Zebrafish BLECs, but not macrophages, take up Aβ1-40. a Schematic showing the location of BLECs (green) relative to the Aβ1-40 injection site into a pocket of CSF near the hindbrain ventricle (HBV). TeO = Optic Tectum. n = 4 brains b Confocal projection of double transgenic Tg(kdr-l:mCherry); Tg(flt4:mCitrine);casper 7dpf larvae, which labels vasculature in red and BLECs in green, injected with Aβ1-40 (blue). Dotted box detailed in (c). Scale = 150 µm. n = 4 brains c After injection, Aβ1-40 (blue) accumulates within mCitrine-positive BLECs (green, white arrows showing co-localization) but not within mCherry-positive vasculature (magenta). The green (BLECs) and blue (Aβ1-40) channels are shown separately in the insets. Scale = 30 µm. n = 4 brains. d A 3-D reconstruction of the mCitrine positive BLEC (green) shows a cutaway (dotted line) into the interior portion of the cell to highlight the internalization of Aβ1-40 (blue with white arrows). Scale = 15 µm. n = 4 brains. e A representative confocal projection of double transgenic Tg(mpeg1:mCherry); Tg(flt4:mCitrine);nacre/ 7dpf larvae, which labels macrophages in magenta and BLECs in green, injected with Aβ1-40 (blue). The white dotted box is detailed in (e′) showing Aβ1-40 (blue) accumulates within mCitrine-positive BLECs (green) but not within mCherry-positive macrophages (magenta). White arrows point to co-localization of green BLECs with blue Aβ1-40. Scale = 30 µm. n = 3 brains

To test whether mouse LLECs internalize macromolecules, both 10kD cascade blue dextran and fluorescently-tagged Aβ (HiLyte-647) were slowly co-infused (1 µL/minute) into the cisterna magna of 2-month old mice (Fig. 6a, arrow) that were sacrificed after 60 min and processed for IHC. The 10kD dextran was detected within PROX1 and LYVE1 co-expressing cells (Supplementary Fig. 5), demonstrating that LLECs can internalize macromolecules.
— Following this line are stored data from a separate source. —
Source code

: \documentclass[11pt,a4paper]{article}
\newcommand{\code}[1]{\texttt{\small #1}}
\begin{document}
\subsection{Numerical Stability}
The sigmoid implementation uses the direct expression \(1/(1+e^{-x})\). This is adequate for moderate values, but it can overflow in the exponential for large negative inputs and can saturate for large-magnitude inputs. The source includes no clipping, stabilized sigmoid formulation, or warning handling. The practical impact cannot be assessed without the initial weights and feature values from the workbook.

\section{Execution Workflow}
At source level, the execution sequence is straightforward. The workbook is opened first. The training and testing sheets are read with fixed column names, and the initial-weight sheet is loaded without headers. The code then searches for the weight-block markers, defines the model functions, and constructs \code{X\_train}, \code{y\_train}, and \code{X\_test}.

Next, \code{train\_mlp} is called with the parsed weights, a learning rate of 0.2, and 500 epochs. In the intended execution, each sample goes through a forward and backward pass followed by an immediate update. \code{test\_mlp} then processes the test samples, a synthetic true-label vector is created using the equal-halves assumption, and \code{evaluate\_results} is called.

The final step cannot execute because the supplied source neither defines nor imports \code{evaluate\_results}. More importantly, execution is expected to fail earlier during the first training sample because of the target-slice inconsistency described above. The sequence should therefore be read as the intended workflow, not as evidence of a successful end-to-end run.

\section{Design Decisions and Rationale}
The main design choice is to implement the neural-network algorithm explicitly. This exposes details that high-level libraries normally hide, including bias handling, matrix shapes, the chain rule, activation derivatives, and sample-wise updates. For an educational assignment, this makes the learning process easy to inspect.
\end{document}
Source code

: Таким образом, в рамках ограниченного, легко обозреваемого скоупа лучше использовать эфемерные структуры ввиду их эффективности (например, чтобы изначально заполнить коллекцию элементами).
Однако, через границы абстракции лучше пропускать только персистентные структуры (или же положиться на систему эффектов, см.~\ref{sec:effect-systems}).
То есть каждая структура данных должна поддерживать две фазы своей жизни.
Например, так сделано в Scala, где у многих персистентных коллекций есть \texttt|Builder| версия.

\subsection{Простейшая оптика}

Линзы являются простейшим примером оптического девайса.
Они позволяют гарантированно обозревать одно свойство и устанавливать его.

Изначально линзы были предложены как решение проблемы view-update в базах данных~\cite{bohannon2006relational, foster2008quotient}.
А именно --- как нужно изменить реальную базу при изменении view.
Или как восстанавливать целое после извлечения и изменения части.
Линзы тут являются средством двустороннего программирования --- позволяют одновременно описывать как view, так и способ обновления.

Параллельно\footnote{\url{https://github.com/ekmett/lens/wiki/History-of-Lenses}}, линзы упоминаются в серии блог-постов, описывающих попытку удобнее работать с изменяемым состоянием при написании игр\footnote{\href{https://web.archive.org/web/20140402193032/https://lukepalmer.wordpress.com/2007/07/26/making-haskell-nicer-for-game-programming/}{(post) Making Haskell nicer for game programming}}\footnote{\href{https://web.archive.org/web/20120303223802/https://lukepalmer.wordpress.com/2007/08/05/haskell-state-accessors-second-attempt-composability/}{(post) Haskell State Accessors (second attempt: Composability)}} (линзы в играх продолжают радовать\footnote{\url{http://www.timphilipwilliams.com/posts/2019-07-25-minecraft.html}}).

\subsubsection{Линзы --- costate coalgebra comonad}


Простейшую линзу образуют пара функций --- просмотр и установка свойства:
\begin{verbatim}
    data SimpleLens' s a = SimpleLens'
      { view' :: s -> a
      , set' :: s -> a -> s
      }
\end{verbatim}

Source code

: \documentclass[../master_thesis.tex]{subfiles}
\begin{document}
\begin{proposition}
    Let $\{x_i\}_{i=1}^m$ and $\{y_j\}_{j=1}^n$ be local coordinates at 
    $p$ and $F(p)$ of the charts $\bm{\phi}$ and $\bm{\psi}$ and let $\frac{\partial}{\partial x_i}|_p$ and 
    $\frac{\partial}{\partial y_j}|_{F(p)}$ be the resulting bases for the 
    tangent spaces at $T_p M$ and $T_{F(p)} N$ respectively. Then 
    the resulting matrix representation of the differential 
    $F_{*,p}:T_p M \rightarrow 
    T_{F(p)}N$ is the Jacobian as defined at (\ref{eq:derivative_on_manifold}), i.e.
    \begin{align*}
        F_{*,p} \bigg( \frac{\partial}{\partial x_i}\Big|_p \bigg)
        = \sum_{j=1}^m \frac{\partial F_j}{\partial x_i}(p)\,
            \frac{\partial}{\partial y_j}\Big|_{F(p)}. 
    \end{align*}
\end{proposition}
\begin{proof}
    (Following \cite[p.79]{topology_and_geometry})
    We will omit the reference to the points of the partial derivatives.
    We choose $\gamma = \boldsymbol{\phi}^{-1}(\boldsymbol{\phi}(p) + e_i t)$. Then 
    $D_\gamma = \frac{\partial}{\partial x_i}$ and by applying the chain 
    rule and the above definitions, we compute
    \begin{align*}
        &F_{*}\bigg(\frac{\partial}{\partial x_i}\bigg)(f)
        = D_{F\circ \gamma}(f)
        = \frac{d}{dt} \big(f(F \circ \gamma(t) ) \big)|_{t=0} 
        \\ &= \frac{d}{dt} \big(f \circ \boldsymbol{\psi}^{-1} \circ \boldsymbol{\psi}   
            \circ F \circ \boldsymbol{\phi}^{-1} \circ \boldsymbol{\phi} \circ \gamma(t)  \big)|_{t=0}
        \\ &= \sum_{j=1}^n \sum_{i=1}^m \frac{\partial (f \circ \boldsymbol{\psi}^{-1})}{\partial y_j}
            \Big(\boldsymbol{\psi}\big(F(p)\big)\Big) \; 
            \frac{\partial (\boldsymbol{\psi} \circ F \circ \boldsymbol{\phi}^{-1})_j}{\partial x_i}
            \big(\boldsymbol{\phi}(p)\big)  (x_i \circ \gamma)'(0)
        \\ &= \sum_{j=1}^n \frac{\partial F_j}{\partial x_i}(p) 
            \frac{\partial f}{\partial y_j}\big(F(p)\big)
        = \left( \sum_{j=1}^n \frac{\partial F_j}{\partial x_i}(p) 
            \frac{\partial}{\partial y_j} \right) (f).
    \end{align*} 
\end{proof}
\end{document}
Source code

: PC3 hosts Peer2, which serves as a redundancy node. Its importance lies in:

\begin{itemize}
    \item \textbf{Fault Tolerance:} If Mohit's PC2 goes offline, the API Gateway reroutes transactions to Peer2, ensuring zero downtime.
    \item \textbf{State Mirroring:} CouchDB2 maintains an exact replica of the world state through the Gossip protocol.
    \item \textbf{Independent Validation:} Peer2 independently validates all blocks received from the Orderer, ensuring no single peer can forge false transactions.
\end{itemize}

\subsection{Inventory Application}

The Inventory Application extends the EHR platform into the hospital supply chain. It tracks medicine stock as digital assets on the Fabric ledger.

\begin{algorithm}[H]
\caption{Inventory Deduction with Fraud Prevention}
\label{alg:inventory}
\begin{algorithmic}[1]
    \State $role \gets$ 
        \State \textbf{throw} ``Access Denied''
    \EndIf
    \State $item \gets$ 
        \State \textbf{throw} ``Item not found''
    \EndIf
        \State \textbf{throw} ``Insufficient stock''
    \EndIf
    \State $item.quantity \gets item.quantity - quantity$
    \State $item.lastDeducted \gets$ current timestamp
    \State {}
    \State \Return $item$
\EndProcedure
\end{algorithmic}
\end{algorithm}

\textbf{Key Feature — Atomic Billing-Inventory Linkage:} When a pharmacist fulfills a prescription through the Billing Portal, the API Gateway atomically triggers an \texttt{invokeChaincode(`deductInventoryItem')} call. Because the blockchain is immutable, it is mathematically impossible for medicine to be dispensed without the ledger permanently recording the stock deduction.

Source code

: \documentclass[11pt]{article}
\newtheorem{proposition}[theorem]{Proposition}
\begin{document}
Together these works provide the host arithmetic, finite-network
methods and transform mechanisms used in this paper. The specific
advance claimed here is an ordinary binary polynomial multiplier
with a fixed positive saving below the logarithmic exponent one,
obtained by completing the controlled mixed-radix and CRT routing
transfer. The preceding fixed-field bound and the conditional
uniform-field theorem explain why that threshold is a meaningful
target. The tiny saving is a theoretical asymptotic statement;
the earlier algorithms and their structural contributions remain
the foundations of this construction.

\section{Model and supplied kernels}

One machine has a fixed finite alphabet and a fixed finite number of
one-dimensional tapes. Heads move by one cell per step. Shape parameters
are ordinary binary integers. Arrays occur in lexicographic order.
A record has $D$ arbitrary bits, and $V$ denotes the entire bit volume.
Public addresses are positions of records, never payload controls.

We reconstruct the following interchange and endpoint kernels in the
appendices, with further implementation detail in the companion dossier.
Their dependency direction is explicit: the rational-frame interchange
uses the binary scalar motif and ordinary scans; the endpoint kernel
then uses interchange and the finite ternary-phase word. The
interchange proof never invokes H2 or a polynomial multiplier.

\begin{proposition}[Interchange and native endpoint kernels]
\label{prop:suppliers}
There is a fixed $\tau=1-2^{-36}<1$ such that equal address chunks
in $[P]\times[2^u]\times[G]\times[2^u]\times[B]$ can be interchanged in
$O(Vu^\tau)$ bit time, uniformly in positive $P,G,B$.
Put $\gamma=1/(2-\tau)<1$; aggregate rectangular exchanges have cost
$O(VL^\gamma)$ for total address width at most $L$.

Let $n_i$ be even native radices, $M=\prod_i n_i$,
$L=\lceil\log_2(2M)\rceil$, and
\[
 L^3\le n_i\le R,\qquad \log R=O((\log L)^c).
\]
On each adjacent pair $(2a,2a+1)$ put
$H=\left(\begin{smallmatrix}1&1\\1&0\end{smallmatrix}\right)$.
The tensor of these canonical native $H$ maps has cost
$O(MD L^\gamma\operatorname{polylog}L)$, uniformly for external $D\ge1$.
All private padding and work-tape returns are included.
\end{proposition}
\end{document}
In addition to the walls of meningeal blood vessels (e.g. Fig. 6f′′), Aβ was also internalized by cells that co-expressed pairwise combinations of the BLEC associated markers MRC1, LYVE1, VEGFR3, and PROX1 (Fig. 6d–f′′′ and Supplementary Fig. 5). Although technical constraints precluded the simultaneous imaging of fluorescently-tagged Aβ and three LLEC markers, the high rate of LLEC marker co-localization (often > 90% e.g. see Fig. 1 and Supplementary Fig. 1) in the leptomeninges means the uptake rates observed in these pairwise combinations is a strong indication that LLECs expressing at least four markers are internalizing Aβ.
Fig. 6

Mouse LLECs take up Aβ 1-40. a Schematic showing the site of dye and Aβ1-40 perfusion into the CSF via the cisterna magna (arrow) of a 2-month old mouse. The dotted line indicates the plane of section. A anterior, P posterior, D dorsal, V ventral. b Coronal brain section indicating the areas imaged. SF4 refers to area captured in Figure S4. c The percentage of each labelled cell type that internalized perfused Aβ. Cells co-expressing VEGFR3 and LYVE1 take up Aβ at a higher rate than MRC1, LYVE1 double-positive cells as well as MRC1-positive, LYVE1-negative cells (p ≤ 0.05, bootstrap). VEGFR3, LYVE1 counts, n = 2 brains (3 sections/brain). MRC1, LYVE1 counts, n = 3 brains (3 sections/brain). d–d′′′ Cells of the adult mouse meninges that co-express VEGFR3 (d, green) and LYVE1 (d′, white) internalize Aβ1-40 (d′′, cyan). Scale = 20 µm. e-e′′′) Cells of the adult mouse meninges that co-express VEGFR3 (e, green) and MRC1 (e′, white) internalize Aβ1-40 (e′′, cyan). Scale = 40 µm. ff′′′) Cells of the adult mouse meninges that co-express MRC1 (f, magenta) and LYVE1 (f′, white) internalize Aβ1-40 (f′′, cyan). The walls of a blood vessel (white arrowhead, f′′) also accumulate Aβ1-40. Scale = 60 µm

Since Aβ is preferentially internalized by BLECs and not by macrophages in zebrafish, we quantified the rates of Aβ internalization by these populations. On average, 95% of mouse LLECs, which express both VEGFR3 and LYVE1, had internalized Aβ after 60 min (Fig. 6c). In contrast, 72% of MRC1, LYVE1 double positive cells, which identifies both putative BLECs and macrophages, internalized Aβ, a significantly lower rate compared to LLECs (p < 0.05, bootstrap). The rates of Aβ internalization were even lower for cells expressing only MRC1, with only 30% of these cells internalizing Aβ (Fig. 6c). Together with the zebrafish data, these results suggest that a greater capacity to internalize Aβ is a hallmark feature of BLECs and LLECs that functionally distinguishes them from meningeal macrophages.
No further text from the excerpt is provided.